- _Given records_:
□ □ □ □ □ □ □

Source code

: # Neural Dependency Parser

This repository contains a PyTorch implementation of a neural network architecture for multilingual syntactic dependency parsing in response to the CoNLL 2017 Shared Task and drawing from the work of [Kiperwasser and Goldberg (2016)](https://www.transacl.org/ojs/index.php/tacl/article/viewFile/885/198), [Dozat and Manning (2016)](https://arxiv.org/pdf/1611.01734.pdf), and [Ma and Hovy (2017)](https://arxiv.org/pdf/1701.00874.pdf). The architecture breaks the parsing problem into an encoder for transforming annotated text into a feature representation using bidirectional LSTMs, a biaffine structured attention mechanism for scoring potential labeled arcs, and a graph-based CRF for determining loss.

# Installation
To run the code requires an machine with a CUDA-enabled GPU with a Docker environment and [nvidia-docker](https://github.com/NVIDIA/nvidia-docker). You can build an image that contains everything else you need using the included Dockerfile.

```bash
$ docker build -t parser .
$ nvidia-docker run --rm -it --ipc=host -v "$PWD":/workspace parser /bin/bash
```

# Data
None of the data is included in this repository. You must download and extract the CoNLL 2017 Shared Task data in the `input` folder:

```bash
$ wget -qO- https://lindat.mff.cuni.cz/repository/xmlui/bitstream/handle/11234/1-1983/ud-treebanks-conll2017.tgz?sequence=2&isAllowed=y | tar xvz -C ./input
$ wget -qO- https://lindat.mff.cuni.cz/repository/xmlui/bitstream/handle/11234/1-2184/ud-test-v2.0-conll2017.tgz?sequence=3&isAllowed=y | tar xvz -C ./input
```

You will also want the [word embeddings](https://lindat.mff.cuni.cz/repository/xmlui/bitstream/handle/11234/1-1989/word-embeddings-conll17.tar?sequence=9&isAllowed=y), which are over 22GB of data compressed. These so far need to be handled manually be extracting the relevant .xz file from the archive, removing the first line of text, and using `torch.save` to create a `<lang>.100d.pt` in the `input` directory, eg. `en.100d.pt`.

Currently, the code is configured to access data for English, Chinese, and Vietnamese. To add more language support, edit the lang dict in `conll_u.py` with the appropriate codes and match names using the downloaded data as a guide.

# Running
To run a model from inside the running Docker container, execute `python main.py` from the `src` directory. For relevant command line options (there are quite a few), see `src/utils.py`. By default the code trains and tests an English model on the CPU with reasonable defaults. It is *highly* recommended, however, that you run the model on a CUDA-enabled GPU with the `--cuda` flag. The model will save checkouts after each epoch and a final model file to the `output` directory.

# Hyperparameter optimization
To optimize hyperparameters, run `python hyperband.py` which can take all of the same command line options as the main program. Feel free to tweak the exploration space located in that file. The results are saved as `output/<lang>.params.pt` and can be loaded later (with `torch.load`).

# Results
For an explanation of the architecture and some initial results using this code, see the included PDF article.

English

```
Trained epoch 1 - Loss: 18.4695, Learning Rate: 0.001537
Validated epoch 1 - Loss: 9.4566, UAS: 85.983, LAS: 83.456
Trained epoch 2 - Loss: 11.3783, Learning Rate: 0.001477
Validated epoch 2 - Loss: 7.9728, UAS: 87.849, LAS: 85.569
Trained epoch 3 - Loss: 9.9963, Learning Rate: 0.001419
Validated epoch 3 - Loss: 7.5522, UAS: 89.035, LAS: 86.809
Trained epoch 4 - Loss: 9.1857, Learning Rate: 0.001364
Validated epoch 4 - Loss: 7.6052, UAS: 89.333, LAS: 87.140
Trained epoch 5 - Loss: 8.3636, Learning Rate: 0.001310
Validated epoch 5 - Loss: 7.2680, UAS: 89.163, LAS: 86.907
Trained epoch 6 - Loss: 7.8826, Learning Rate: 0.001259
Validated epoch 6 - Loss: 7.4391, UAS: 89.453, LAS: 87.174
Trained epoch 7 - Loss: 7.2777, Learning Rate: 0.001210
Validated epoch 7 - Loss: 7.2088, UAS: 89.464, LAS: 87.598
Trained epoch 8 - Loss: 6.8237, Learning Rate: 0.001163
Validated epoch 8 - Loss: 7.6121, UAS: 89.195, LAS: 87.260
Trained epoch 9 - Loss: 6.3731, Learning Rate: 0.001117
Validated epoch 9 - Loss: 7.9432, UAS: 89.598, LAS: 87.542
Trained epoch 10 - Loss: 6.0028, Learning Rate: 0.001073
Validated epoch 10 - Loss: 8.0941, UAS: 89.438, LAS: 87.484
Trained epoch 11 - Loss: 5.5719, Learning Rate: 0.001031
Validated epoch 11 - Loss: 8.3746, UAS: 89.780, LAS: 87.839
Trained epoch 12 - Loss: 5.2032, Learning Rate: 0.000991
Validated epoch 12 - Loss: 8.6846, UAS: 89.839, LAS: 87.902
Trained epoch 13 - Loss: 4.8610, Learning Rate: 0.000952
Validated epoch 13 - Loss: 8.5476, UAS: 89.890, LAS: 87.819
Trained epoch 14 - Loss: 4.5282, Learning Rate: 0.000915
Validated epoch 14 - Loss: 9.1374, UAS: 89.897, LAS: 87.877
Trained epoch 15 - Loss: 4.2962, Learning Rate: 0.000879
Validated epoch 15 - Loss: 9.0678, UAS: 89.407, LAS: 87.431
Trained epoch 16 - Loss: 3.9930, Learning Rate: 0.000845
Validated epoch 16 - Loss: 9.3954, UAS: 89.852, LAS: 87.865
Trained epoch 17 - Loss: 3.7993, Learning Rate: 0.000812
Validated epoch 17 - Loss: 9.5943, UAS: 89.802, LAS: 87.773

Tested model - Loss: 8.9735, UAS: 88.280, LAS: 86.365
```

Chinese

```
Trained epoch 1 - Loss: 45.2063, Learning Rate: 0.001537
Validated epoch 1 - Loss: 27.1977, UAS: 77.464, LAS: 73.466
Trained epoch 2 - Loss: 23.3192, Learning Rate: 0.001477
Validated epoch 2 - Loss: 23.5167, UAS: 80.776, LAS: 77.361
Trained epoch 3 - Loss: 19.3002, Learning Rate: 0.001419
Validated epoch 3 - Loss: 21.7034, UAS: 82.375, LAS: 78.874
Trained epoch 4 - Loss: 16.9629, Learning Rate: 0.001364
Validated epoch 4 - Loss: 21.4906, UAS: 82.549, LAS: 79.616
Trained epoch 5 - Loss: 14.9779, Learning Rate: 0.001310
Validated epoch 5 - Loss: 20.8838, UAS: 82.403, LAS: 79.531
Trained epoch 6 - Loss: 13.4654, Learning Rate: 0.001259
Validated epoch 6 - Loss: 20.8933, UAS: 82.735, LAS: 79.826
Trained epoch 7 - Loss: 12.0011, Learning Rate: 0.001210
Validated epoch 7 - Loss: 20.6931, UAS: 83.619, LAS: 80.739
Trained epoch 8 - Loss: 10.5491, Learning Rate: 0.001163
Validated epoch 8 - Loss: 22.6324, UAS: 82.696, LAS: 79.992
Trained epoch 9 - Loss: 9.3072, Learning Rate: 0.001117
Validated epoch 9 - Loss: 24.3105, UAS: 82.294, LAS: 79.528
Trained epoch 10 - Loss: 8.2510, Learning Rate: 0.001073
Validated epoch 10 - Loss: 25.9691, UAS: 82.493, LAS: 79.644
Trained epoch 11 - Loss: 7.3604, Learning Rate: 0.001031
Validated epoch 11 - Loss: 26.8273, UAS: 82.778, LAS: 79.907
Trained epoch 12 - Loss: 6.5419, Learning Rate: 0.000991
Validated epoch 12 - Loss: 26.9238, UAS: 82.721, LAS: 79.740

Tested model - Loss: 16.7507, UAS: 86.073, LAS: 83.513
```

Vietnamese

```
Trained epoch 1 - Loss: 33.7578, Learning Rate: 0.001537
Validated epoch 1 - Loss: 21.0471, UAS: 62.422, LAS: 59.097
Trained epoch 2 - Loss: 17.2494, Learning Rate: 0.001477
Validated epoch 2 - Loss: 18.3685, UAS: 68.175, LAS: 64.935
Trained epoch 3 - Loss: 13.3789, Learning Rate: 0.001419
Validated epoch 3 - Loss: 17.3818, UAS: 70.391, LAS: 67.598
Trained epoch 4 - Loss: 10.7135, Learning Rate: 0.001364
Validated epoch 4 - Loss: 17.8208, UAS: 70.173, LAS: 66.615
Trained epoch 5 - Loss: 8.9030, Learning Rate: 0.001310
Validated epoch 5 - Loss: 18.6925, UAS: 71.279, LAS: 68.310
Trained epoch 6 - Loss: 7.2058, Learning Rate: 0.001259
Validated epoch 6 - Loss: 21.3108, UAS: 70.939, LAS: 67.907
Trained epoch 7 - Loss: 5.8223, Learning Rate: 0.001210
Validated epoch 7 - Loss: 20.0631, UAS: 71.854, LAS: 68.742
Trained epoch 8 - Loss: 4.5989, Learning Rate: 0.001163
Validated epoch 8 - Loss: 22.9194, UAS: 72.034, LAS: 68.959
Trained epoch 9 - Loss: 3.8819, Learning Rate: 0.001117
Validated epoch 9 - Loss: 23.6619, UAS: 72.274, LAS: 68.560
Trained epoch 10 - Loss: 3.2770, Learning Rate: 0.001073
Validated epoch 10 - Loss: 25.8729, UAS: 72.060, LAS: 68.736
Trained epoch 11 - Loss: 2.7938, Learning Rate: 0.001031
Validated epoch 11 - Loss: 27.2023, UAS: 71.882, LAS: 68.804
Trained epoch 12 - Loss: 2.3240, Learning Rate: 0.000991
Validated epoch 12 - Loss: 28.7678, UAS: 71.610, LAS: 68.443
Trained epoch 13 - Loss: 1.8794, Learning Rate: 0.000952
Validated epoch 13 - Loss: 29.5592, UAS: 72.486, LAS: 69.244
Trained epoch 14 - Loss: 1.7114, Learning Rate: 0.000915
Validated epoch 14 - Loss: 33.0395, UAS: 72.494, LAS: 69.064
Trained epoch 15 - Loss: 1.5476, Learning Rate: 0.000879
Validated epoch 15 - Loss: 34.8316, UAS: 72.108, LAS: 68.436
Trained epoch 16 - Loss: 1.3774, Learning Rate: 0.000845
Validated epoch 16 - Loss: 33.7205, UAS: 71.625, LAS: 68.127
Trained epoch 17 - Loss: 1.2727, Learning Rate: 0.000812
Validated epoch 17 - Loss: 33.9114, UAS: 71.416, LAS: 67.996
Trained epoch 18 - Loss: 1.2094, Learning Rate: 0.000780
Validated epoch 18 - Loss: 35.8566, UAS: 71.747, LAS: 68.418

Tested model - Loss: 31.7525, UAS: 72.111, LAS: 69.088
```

□ □ □ □ □ □ □

- _Your assignment_: Whenever a line above includes the string "nvidia", copy it.

- _Answer to the problem_:
To run the code requires an machine with a CUDA-enabled GPU with a Docker environment and [nvidia-docker](https://github.com/NVIDIA/nvidia-docker). You can build an image that contains everything else you need using the included Dockerfile.
$ nvidia-docker run --rm -it --ipc=host -v "$PWD":/workspace parser /bin/bash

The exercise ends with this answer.